では、以下、いつもどおりにストーリー展開をふりかえっておきましょう。

○出だしは前回放送分からの話のつづきです。ララ(キュアミルキー)が異星人ではなく、自分の仲間であることを強く父に主張したまどか(キュアセレーネ)は、その後、父が話をしようとしないことに不安を抱きます。前にも書いたとおり、まどかの父は宇宙人対策(=宇宙人追放)を担当する政府高官です。

○生徒会長の新旧引継ぎ(=ここで新しい会長からの「プリキュアは引き継げません」的な小ネタ話を挟んでくるのですが。これも前回放送分からの続きです)を無事に終えた夜、その不安を、まどかは直接、父にぶつけます。「ララのことをなぜ聴かないのか?」と問うまどかに対して、父は「宇宙人対策を立派にやりとげて出世しようと思ったが、裏目に出た。政府の役人として、自分は言われたとおりに動く。まどかも、何もかも私に任せればいい。ロンドンへの留学の準備はどうするのか? 仲間との関係もこれでおしまいになる」と語ります。ここで、今年の物語ももうすぐおしまい(=プリキュアたちはいずれバラバラになる)だということ、父はまどかを思うように育てたかったこと、この2つのことが明らかになります。

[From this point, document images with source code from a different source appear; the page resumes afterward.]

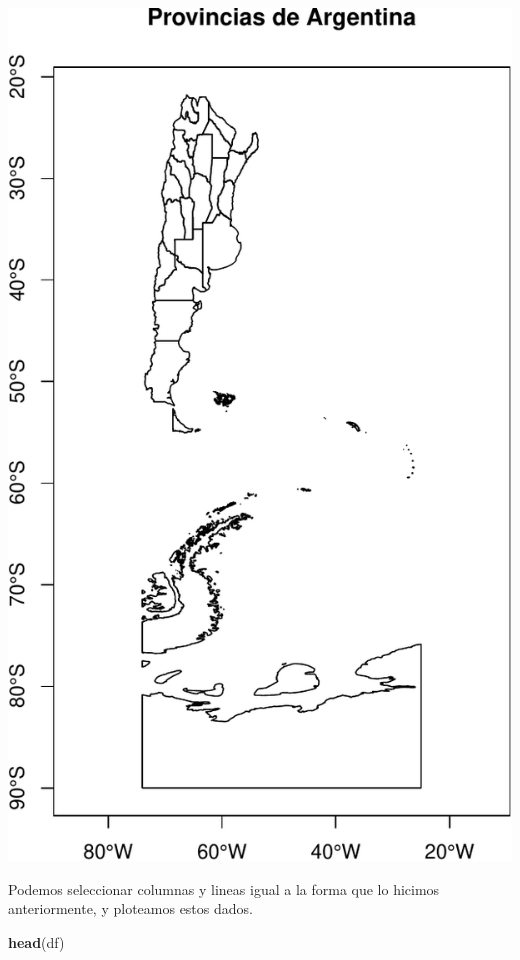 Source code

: \documentclass[]{book}
\newenvironment{Shaded}{\begin{snugshade}}{\end{snugshade}}
\newcommand{\KeywordTok}[1]{\textcolor[rgb]{0.13,0.29,0.53}{\textbf{#1}}}
\newcommand{\NormalTok}[1]{#1}
\begin{document}
\includegraphics{bookdown-demo_files/figure-latex/unnamed-chunk-42-1.pdf}

Podemos seleccionar columnas y lineas igual a la forma que lo hicimos anteriormente, y ploteamos estos dados.

\begin{Shaded}
\begin{Highlighting}[]
\KeywordTok{head}\NormalTok{(df)}
\end{Highlighting}
\end{Shaded}
\end{document}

○その後、まどかは他のプリキュアたちとドーナツを食べながら、河原で話をします。そのときに同級生のエレナ(キュアソレイユ)に対して、まどかは「私はどうすべきか。父の言うとおりにすべきなのか。私は月みたいな存在で、自分では輝けない」と語ります。エレナは「まどかの笑顔はまぶしい。プリキュアになるまで、そんなことに気付かなかった」と。まどかとエレナは、ひかる(キュアスター)たちと出会って、みんなのおかげで笑顔になったことを確認します。そしてエレナはまどかに、「誰のそばにいるときの自分が一番の笑顔なのか。それでこれからのことを考えたら?」という話をします。このことが、今回放送分のラストにもつながってきます。

○一方、今回はガルオウガが敵として出撃してきます。ガルオウガは敵のボス・ダークネストのパワーを借りて、速さが増しています。ドーナツを食べていたプリキュアたちも変身して、すぐに応戦しますが、やられる一方です。そんななか、妖精フワがガルオウガに体当たりしようとします。それを見て、変身後のキュアセレーネが「フワは私が守る」と言って、ここからガルオウガ対キュアセレーネの1対1の対決場面になります。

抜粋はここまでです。